In a distant memory that goes back 35 years, I’m sitting in the bathtub with my little sister and we’re talking about our mother. “She’s the most beautiful woman in the world,” I say sagely, comparing her to other moms I know and to the women I’ve seen in James Bond movies. My sister agrees. To both of us, our mom is nothing short of a deity and we would do anything to win her praise and attention.
Walking past the bathroom door, my mother overhears this conversation and is filled with an overwhelming feeling of love for her two little girls. Beauty she doesn’t care for – she knows that’s something that comes and goes. But to be seen in such a light by the children who have invested all their trust, belief and hope in her is a special moment indeed.

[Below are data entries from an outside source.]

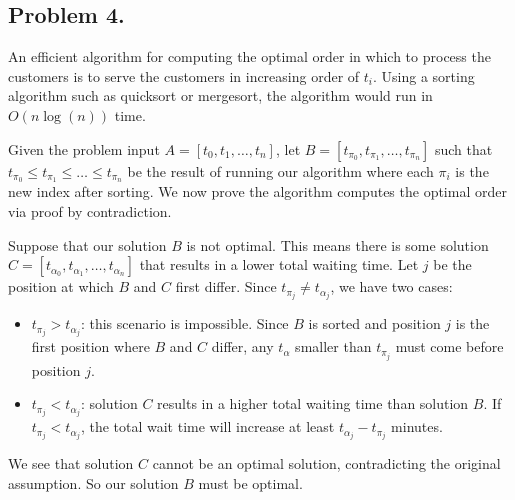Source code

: \documentclass[11pt, letterpaper, titlepage]{article}
\begin{document}
\newpage

\subsection*{Problem 4.}
An efficient algorithm for computing the optimal order in which to process the customers is to serve the customers in increasing order of $t_i$. Using a sorting algorithm such as quicksort or mergesort, the algorithm would run in $O(n\log(n))$ time. 

Given the problem input $A = [ t_0, t_1, \ldots, t_n ]$, let $B = [ t_{\pi_0}, t_{\pi_1}, \ldots, t_{\pi_n} ]$ such that $t_{\pi_0} \leq t_{\pi_1} \leq \ldots \leq t_{\pi_n}$ be the result of running our algorithm where each $\pi_i$ is the new index after sorting. We now prove the algorithm computes the optimal order via proof by contradiction.

Suppose that our solution $B$ is not optimal. This means there is some solution $C = [ t_{\alpha_0}, t_{\alpha_1}, \ldots, t_{\alpha_n} ]$ that results in a lower total waiting time. Let $j$ be the position at which $B$ and $C$ first differ. Since $t_{\pi_j} \neq t_{\alpha_j}$, we have two cases:
\begin{itemize}
    \item $t_{\pi_j} > t_{\alpha_j}$: this scenario is impossible. Since $B$ is sorted and position $j$ is the first position where $B$ and $C$ differ, any $t_{\alpha}$ smaller than $t_{\pi_j}$ must come before position $j$.
    \item $t_{\pi_j} < t_{\alpha_j}$: solution $C$ results in a higher total waiting time than solution $B$. If $t_{\pi_j} < t_{\alpha_j}$, the total wait time will increase at least $t_{\alpha_j} - t_{\pi_j}$ minutes.
\end{itemize}
We see that solution $C$ cannot be an optimal solution, contradicting the original assumption. So our solution $B$ must be optimal.
\end{document}
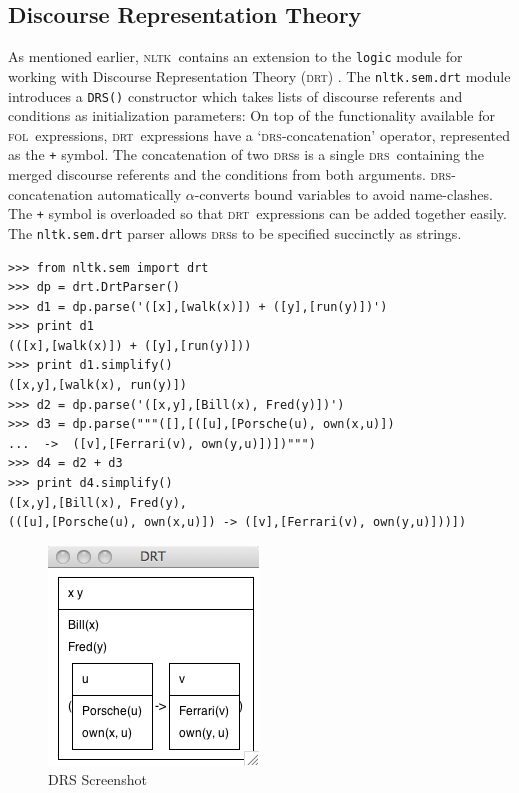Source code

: \documentclass[11pt, a4paper]{article}
\newcommand{\DRS}{\textsc{drs}}
\newcommand{\DRT}{\textsc{drt}}
\newcommand{\FOL}{\textsc{fol}}
\newcommand{\NLTK}{\textsc{nltk}}
\begin{document}
\subsection{Discourse Representation Theory}
As mentioned earlier, \NLTK\ contains an extension to the
\texttt{logic} module for working with Discourse Representation Theory
(\DRT) \citep{KampReyle}.  The \texttt{nltk.sem.drt} module introduces
a \texttt{DRS()} constructor which takes lists of discourse referents
and conditions as initialization parameters:
\vspace{-2ex}
On top of the functionality available for \FOL\
expressions, \DRT\ expressions have a `\DRS-concatenation' operator,
represented as the \texttt{+} symbol.  The concatenation of two \DRS s
is a single \DRS\ containing the merged discourse referents and the
conditions from both arguments.  \DRS-concatenation automatically
$\alpha$-converts bound variables to avoid name-clashes.  The
\texttt{+} symbol is overloaded so that \DRT\ expressions can be added
together easily.  The \texttt{nltk.sem.drt} parser allows \DRS s to be
specified succinctly as strings.
\begin{Verbatim}
>>> from nltk.sem import drt
>>> dp = drt.DrtParser()
>>> d1 = dp.parse('([x],[walk(x)]) + ([y],[run(y)])')
>>> print d1
(([x],[walk(x)]) + ([y],[run(y)]))
>>> print d1.simplify()
([x,y],[walk(x), run(y)])
>>> d2 = dp.parse('([x,y],[Bill(x), Fred(y)])')
>>> d3 = dp.parse("""([],[([u],[Porsche(u), own(x,u)])
...  ->  ([v],[Ferrari(v), own(y,u)])])""")
>>> d4 = d2 + d3
>>> print d4.simplify()
([x,y],[Bill(x), Fred(y),
(([u],[Porsche(u), own(x,u)]) -> ([v],[Ferrari(v), own(y,u)]))])
\end{Verbatim}

\begin{figure}
\vspace{-3ex}
\begin{center}
   \includegraphics[scale=.5]{drs.png}
 \end{center}
\vspace{-4ex}
\caption{\small DRS Screenshot} 
\vspace{-5ex}
\end{figure}
\end{document}
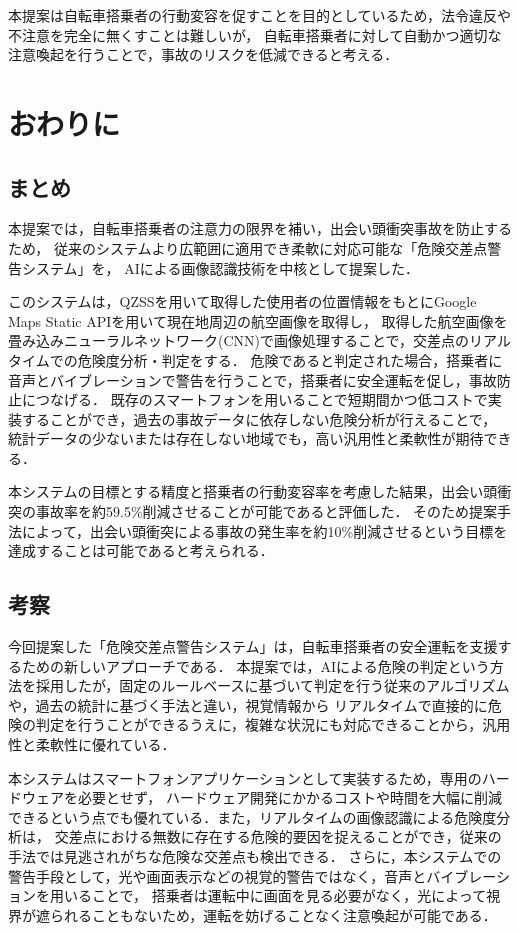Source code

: \documentclass[uplatex,dvipdfmx]{jsarticle}
\begin{document}
本提案は自転車搭乗者の行動変容を促すことを目的としているため，法令違反や不注意を完全に無くすことは難しいが，
自転車搭乗者に対して自動かつ適切な注意喚起を行うことで，事故のリスクを低減できると考える．

\section{おわりに}
\subsection{まとめ}
本提案では，自転車搭乗者の注意力の限界を補い，出会い頭衝突事故を防止するため，
従来のシステムより広範囲に適用でき柔軟に対応可能な「危険交差点警告システム」を，
AIによる画像認識技術を中核として提案した．

このシステムは，QZSSを用いて取得した使用者の位置情報をもとにGoogle Maps Static APIを用いて現在地周辺の航空画像を取得し，
取得した航空画像を畳み込みニューラルネットワーク(CNN)で画像処理することで，交差点のリアルタイムでの危険度分析・判定をする．
危険であると判定された場合，搭乗者に音声とバイブレーションで警告を行うことで，搭乗者に安全運転を促し，事故防止につなげる．
既存のスマートフォンを用いることで短期間かつ低コストで実装することができ，過去の事故データに依存しない危険分析が行えることで，
統計データの少ないまたは存在しない地域でも，高い汎用性と柔軟性が期待できる．

本システムの目標とする精度と搭乗者の行動変容率を考慮した結果，出会い頭衝突の事故率を約59.5\%削減させることが可能であると評価した．
そのため提案手法によって，出会い頭衝突による事故の発生率を約10\%削減させるという目標を達成することは可能であると考えられる．

\subsection{考察}
今回提案した「危険交差点警告システム」は，自転車搭乗者の安全運転を支援するための新しいアプローチである．
本提案では，AIによる危険の判定という方法を採用したが，固定のルールベースに基づいて判定を行う従来のアルゴリズムや，過去の統計に基づく手法と違い，視覚情報から
リアルタイムで直接的に危険の判定を行うことができるうえに，複雑な状況にも対応できることから，汎用性と柔軟性に優れている．

本システムはスマートフォンアプリケーションとして実装するため，専用のハードウェアを必要とせず，
ハードウェア開発にかかるコストや時間を大幅に削減できるという点でも優れている．また，リアルタイムの画像認識による危険度分析は，
交差点における無数に存在する危険的要因を捉えることができ，従来の手法では見逃されがちな危険な交差点も検出できる．
さらに，本システムでの警告手段として，光や画面表示などの視覚的警告ではなく，音声とバイブレーションを用いることで，
搭乗者は運転中に画面を見る必要がなく，光によって視界が遮られることもないため，運転を妨げることなく注意喚起が可能である．
\end{document}
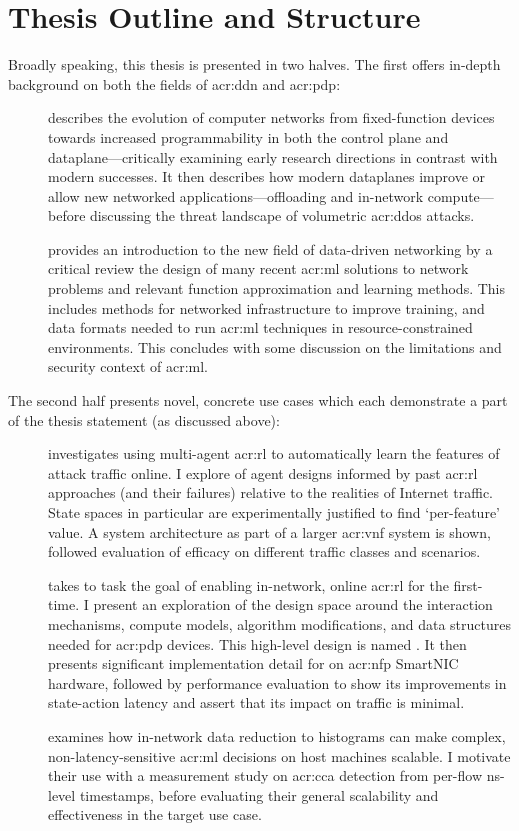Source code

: \section{Thesis Outline and Structure}
Broadly speaking, this thesis is presented in two halves.
The first offers in-depth background on both the fields of \gls{acr:ddn} and \gls{acr:pdp}:
\begin{description}
	\item[] describes the evolution of computer networks from fixed-function devices towards increased programmability in both the control plane and dataplane---critically examining early research directions in contrast with modern successes. It then describes how modern dataplanes improve or allow new networked applications---offloading and in-network compute---before discussing the threat landscape of volumetric \gls{acr:ddos} attacks.
	\item[] provides an introduction to the new field of data-driven networking by a critical review the design of many recent \gls{acr:ml} solutions to network problems and relevant function approximation and learning methods. This includes methods for networked infrastructure to improve training, and data formats needed to run \gls{acr:ml} techniques in resource-constrained environments. This concludes with some discussion on the limitations and security context of \gls{acr:ml}.
\end{description}
The second half presents novel, concrete use cases which each demonstrate a part of the thesis statement (as discussed above):
\begin{description}
	\item[] investigates using multi-agent \gls{acr:rl} to automatically learn the features of attack traffic online. I explore of agent designs informed by past \gls{acr:rl} approaches (and their failures) relative to the realities of Internet traffic. State spaces in particular are experimentally justified to find `per-feature' value. A system architecture as part of a larger \gls{acr:vnf} system is shown, followed evaluation of efficacy on different traffic classes and scenarios.
	\item[] takes to task the goal of enabling in-network, online \gls{acr:rl} for the first-time. I present an exploration of the design space around the interaction mechanisms, compute models, algorithm modifications, and data structures needed for \gls{acr:pdp} devices. This high-level design is named \approachshort{}. It then presents significant implementation detail for \approachshort{} on \gls{acr:nfp} SmartNIC hardware, followed by performance evaluation to show its improvements in state-action latency and assert that its impact on traffic is minimal.
	\item[] examines how in-network data reduction to histograms can make complex, non-latency-sensitive \gls{acr:ml} decisions on host machines scalable. I motivate their use with a measurement study on \gls{acr:cca} detection from per-flow \unit{\nano\second}-level timestamps, before evaluating their general scalability and effectiveness in the target use case.
\end{description}
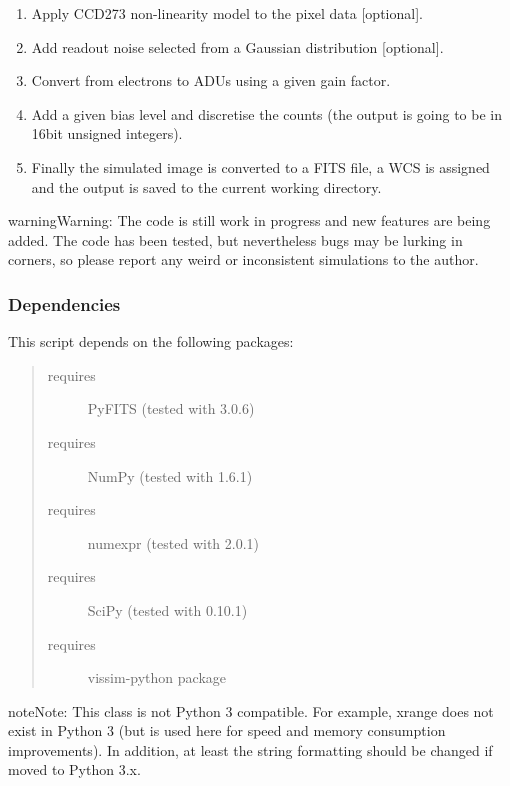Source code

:\documentclass[a4paper,12pt,english]{sphinxmanual}
\begin{document}
\begin{enumerate}
\item {} 
Apply CCD273 non-linearity model to the pixel data {[}optional{]}.

\item {} 
Add readout noise selected from a Gaussian distribution {[}optional{]}.

\item {} 
Convert from electrons to ADUs using a given gain factor.

\item {} 
Add a given bias level and discretise the counts (the output is going to be in 16bit unsigned integers).

\item {} 
Finally the simulated image is converted to a FITS file, a WCS is assigned
and the output is saved to the current working directory.

\end{enumerate}

\begin{notice}{warning}{Warning:}
The code is still work in progress and new features are being added.
The code has been tested, but nevertheless bugs may be lurking in corners, so
please report any weird or inconsistent simulations to the author.
\end{notice}


\subsubsection{Dependencies}
\label{simulator:dependencies}
This script depends on the following packages:
\begin{quote}\begin{description}
\item[{requires}] \leavevmode
PyFITS (tested with 3.0.6)

\item[{requires}] \leavevmode
NumPy (tested with 1.6.1)

\item[{requires}] \leavevmode
numexpr (tested with 2.0.1)

\item[{requires}] \leavevmode
SciPy (tested with 0.10.1)

\item[{requires}] \leavevmode
vissim-python package

\end{description}\end{quote}

\begin{notice}{note}{Note:}
This class is not Python 3 compatible. For example, xrange does not exist
in Python 3 (but is used here for speed and memory consumption improvements).
In addition, at least the string formatting should be changed if moved to
Python 3.x.
\end{notice}
\end{document}
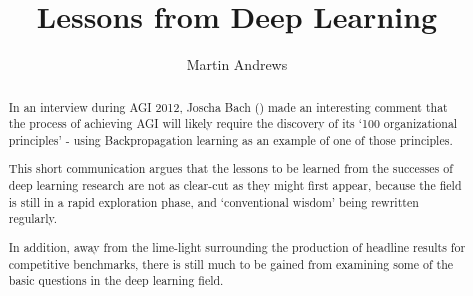 \documentclass[citeauthoryear]{llncs}
\begin{document}
%
\frontmatter          %
%
\pagestyle{headings}  %
%
\mainmatter              %
%
\title{Lessons from Deep Learning}
%
%
\author{Martin Andrews}
%
%
%

\maketitle              %

\begin{abstract}



In an interview  during AGI 2012, Joscha Bach (\cite{Joscha-Bach-2012-interview}) 
made an interesting comment that the process of achieving 
AGI will likely require the discovery of its `100 organizational principles' - 
using Backpropagation learning as an example of one of those principles.  

This short communication argues that the lessons to be learned from 
the successes of deep learning research are not as clear-cut as they might first appear,
because the field is still in a rapid exploration phase, and `conventional wisdom' 
being rewritten regularly.

In addition, away from the lime-light surrounding the production of 
headline results for competitive benchmarks, there is still much to be 
gained from examining some of the basic questions in the deep learning field.

\end{abstract}
%
\end{document}
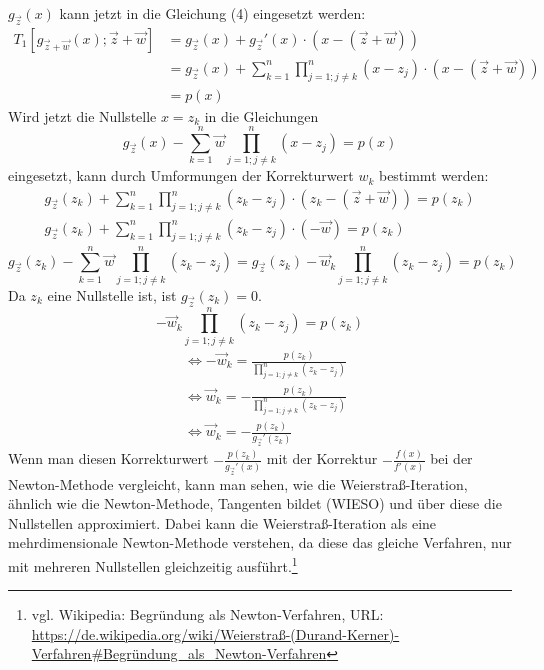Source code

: \documentclass[12pt]{article}
\begin{document}
$g_{\vec{z}}(x)$ kann jetzt in die Gleichung (4) eingesetzt werden:
\begin{align*}
    T_1[g_{\vec{z} + \vec{w}}(x);\vec{z} + \vec{w}] &= g_{\vec{z}}(x)+g_{\vec{z}}'(x)\cdot (x-(\vec{z}+\vec{w})) \\
                                                    &= g_{\vec{z}}(x)+\sum_{k=1}^{n}\prod_{j=1;j\neq k}^{n}(x-z_j)\cdot (x-(\vec{z}+\vec{w})) \\
                                                    &= p(x)
\end{align*}
Wird jetzt die Nullstelle $x=z_k$ in die Gleichungen
\begin{equation}
    g_{\vec{z}}(x)-\sum_{k=1}^{n}\vec{w}\prod_{j=1;j\neq k}^{n}(x-z_j) = p(x)
\end{equation}
eingesetzt, kann durch Umformungen der Korrekturwert $w_k$ bestimmt werden:
\begin{align*}
    g_{\vec{z}}(z_k)+\sum_{k=1}^{n}\prod_{j=1;j\neq k}^{n}(z_k-z_j)\cdot (z_k-(\vec{z}+\vec{w})) = p(z_k) \\
    g_{\vec{z}}(z_k)+\sum_{k=1}^{n}\prod_{j=1;j\neq k}^{n}(z_k-z_j)\cdot (-\vec{w}) = p(z_k)
\end{align*}
\begin{equation*}
    g_{\vec{z}}(z_k)-\sum_{k=1}^{n}\vec{w}\prod_{j=1;j\neq k}^{n}(z_k-z_j) = g_{\vec{z}}(z_k)-\vec{w}_k\prod_{j=1;j\neq k}^{n}(z_k-z_j) = p(z_k)
\end{equation*}
Da $z_k$ eine Nullstelle ist, ist $g_{\vec{z}}(z_k) = 0$.
\begin{equation*}
    -\vec{w}_k\prod_{j=1;j\neq k}^{n}(z_k-z_j) = p(z_k)
\end{equation*}
\begin{align*}
    &\Leftrightarrow -\vec{w}_k = \frac{p(z_k)}{\prod_{j=1;j\neq k}^{n}(z_k-z_j)} \\
    &\Leftrightarrow \vec{w}_k = -\frac{p(z_k)}{\prod_{j=1;j\neq k}^{n}(z_k-z_j)} \\
    &\Leftrightarrow \vec{w}_k = -\frac{p(z_k)}{g_{\vec{z}}'(z_k)}
\end{align*}
Wenn man diesen Korrekturwert $-\frac{p(z_k)}{g_{\vec{z}}'(x)}$ mit der Korrektur $-\frac{f(x)}{f'(x)}$ bei der Newton-Methode vergleicht, kann man sehen, wie die Weierstraß-Iteration, ähnlich wie die Newton-Methode, Tangenten bildet (WIESO) und über diese die Nullstellen approximiert. Dabei kann die Weierstraß-Iteration als eine mehrdimensionale Newton-Methode verstehen, da diese das gleiche Verfahren, nur mit mehreren Nullstellen gleichzeitig ausführt.\footnote{vgl. Wikipedia: Begründung als Newton-Verfahren, URL: \url{https://de.wikipedia.org/wiki/Weierstraß-(Durand-Kerner)-Verfahren#Begründung_als_Newton-Verfahren}}
\end{document}
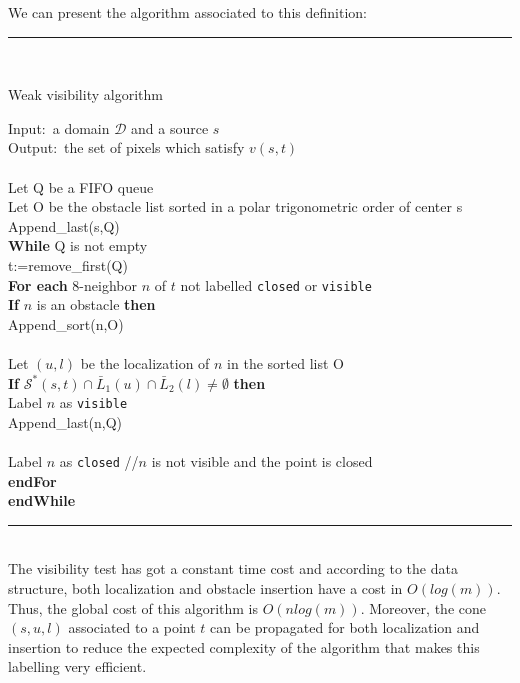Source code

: \documentclass[fleqn,twoside]{article}
\begin{document}
We can present the algorithm associated to this definition:\ \\
{\small \hrule 
\ \\
\centerline{\textsf{Weak visibility algorithm}}
{\sf
Input:~a domain $\mathcal{D}$ and a source $s$\\
Output:~the set of pixels which satisfy $v(s,t)$\\
\ \\
Let Q be a FIFO queue\\
Let O be the obstacle list sorted in a polar trigonometric order of center s\\
Append\_last(s,Q)\\
{\bf While} Q is not empty\\
\hspace*{0.5cm} t:=remove\_first(Q)\\
\hspace*{0.5cm} {\bf For each} 8-neighbor $n$ of $t$ not labelled {\tt closed} or {\tt visible}\\
\hspace*{1cm} {\bf If} $n$ is an obstacle {\bf then}\\
\hspace*{1.5cm} Append\_sort(n,O)\\
\hspace*{1cm}{\bf else}\\
\hspace*{1.5cm} Let $(u,l)$ be the localization of $n$ in the sorted list O\\
\hspace*{1.5cm} {\bf If} $\mathcal{S}^*(s,t) \cap \bar{L}_1(u) \cap \bar{L}_2(l) \neq \emptyset$ {\bf then }\\
\hspace*{2cm} Label $n$ as {\tt visible}\\
\hspace*{2cm} Append\_last(n,Q)\\
\hspace*{1.5cm}{\bf else}\\
\hspace*{2cm} Label $n$ as {\tt closed} //$n$ is not visible and the point is closed\\
\hspace*{0.5cm} {\bf endFor}\\
{\bf endWhile}\\
}
\hrule}\ \\

The visibility test has got a constant time cost  and according to the
data structure, both localization  and obstacle insertion have  a cost
in    $O(log(m))$. Thus,  the  global  cost     of this algorithm   is
$O(nlog(m))$. Moreover, the  cone $(s,u,l)$ associated  to a point $t$
can be  propagated for both localization  and insertion  to reduce the
expected  complexity of the algorithm that   makes this labelling very
efficient.
\end{document}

It’s a short-lived one, because as they grow past the ages of six or seven, kids become more inclined to see their parents with a growing degree of objectivity. Criticisms become scathing, doors slam in loud objection and rules are hotly contested. The parent moves from deity to dictator and walks a fine line between effective parenting and reasonable restrictions. There’s a relatively short time to mould those kids into decent, respectful human beings, and as parents try to do so, the home can become a war zone of different viewpoints. Phrases such as “old-fashioned,” “out of touch” and “just plain mean” are tossed like grenades around the kitchen. It takes strength and conviction to withstand the barrage without second-guessing your rules and decisions.
Which is why the years from birth to age five need to be cherished so dearly. In my experience, that’s when parents are revered the most and the love they receive is at its purest and least adulterated.
“Is there anything dad can’t do?” my daughter, Maya, almost five, asked me recently. Her eyes were wide and her curiosity genuine. In her eyes, her dad is nothing short of brilliant, a man who can fix anything, soothe burning scratches and hurt feelings, eliminate hunger and lead with decisiveness.
Not sure what to say, I pointed to a few of his shortcomings. His cooking skills could be improved, I noted, and he’s not that good at cleaning up his clothes. But those are small things, I added. In the areas where it counts, her dad is a real treasure.
She snuggled up to me on the couch, thrilled to have a few private minutes of cuddle time. “I love you to the moon and the sun,” she declared. “Mom, I’m a big fan of you.” I folded her in a close embrace, knowing how precious this moment is and how little time I have until she starts examining my imperfections.
Her love and admiration is like a large puddle of sunshine in my life, and I want to bask in its warmth as long as I can.